---------- INFORMATION SUPPLIED ----------

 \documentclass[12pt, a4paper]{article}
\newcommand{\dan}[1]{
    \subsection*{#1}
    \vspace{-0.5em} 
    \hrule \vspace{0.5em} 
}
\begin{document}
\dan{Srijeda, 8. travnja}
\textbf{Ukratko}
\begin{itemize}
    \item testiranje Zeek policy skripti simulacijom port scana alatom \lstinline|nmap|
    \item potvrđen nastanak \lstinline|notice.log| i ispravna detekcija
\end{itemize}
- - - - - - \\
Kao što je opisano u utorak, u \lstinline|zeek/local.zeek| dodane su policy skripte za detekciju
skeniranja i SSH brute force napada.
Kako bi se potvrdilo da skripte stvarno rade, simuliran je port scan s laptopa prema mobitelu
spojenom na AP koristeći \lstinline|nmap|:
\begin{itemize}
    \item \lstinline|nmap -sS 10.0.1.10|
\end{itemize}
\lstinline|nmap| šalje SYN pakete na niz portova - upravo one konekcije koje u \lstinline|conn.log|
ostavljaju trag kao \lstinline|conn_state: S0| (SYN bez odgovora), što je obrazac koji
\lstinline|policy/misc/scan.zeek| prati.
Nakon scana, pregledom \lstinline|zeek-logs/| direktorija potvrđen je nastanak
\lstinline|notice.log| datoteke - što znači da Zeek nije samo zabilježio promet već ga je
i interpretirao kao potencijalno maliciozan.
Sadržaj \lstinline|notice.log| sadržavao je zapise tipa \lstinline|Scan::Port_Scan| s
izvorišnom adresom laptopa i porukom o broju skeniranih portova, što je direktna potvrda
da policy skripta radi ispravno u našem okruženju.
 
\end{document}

----------

**PROBLEM STATEMENT**
Nothing but an exact reproduction of the entries is wanted.

**RESPONSE TO THIS EXERCISE**
 \documentclass[12pt, a4paper]{article}
\newcommand{\dan}[1]{
    \subsection*{#1}
    \vspace{-0.5em} 
    \hrule \vspace{0.5em} 
}
\begin{document}
\dan{Srijeda, 8. travnja}
\textbf{Ukratko}
\begin{itemize}
    \item testiranje Zeek policy skripti simulacijom port scana alatom \lstinline|nmap|
    \item potvrđen nastanak \lstinline|notice.log| i ispravna detekcija
\end{itemize}
- - - - - - \\
Kao što je opisano u utorak, u \lstinline|zeek/local.zeek| dodane su policy skripte za detekciju
skeniranja i SSH brute force napada.
Kako bi se potvrdilo da skripte stvarno rade, simuliran je port scan s laptopa prema mobitelu
spojenom na AP koristeći \lstinline|nmap|:
\begin{itemize}
    \item \lstinline|nmap -sS 10.0.1.10|
\end{itemize}
\lstinline|nmap| šalje SYN pakete na niz portova - upravo one konekcije koje u \lstinline|conn.log|
ostavljaju trag kao \lstinline|conn_state: S0| (SYN bez odgovora), što je obrazac koji
\lstinline|policy/misc/scan.zeek| prati.
Nakon scana, pregledom \lstinline|zeek-logs/| direktorija potvrđen je nastanak
\lstinline|notice.log| datoteke - što znači da Zeek nije samo zabilježio promet već ga je
i interpretirao kao potencijalno maliciozan.
Sadržaj \lstinline|notice.log| sadržavao je zapise tipa \lstinline|Scan::Port_Scan| s
izvorišnom adresom laptopa i porukom o broju skeniranih portova, što je direktna potvrda
da policy skripta radi ispravno u našem okruženju.
 
\end{document}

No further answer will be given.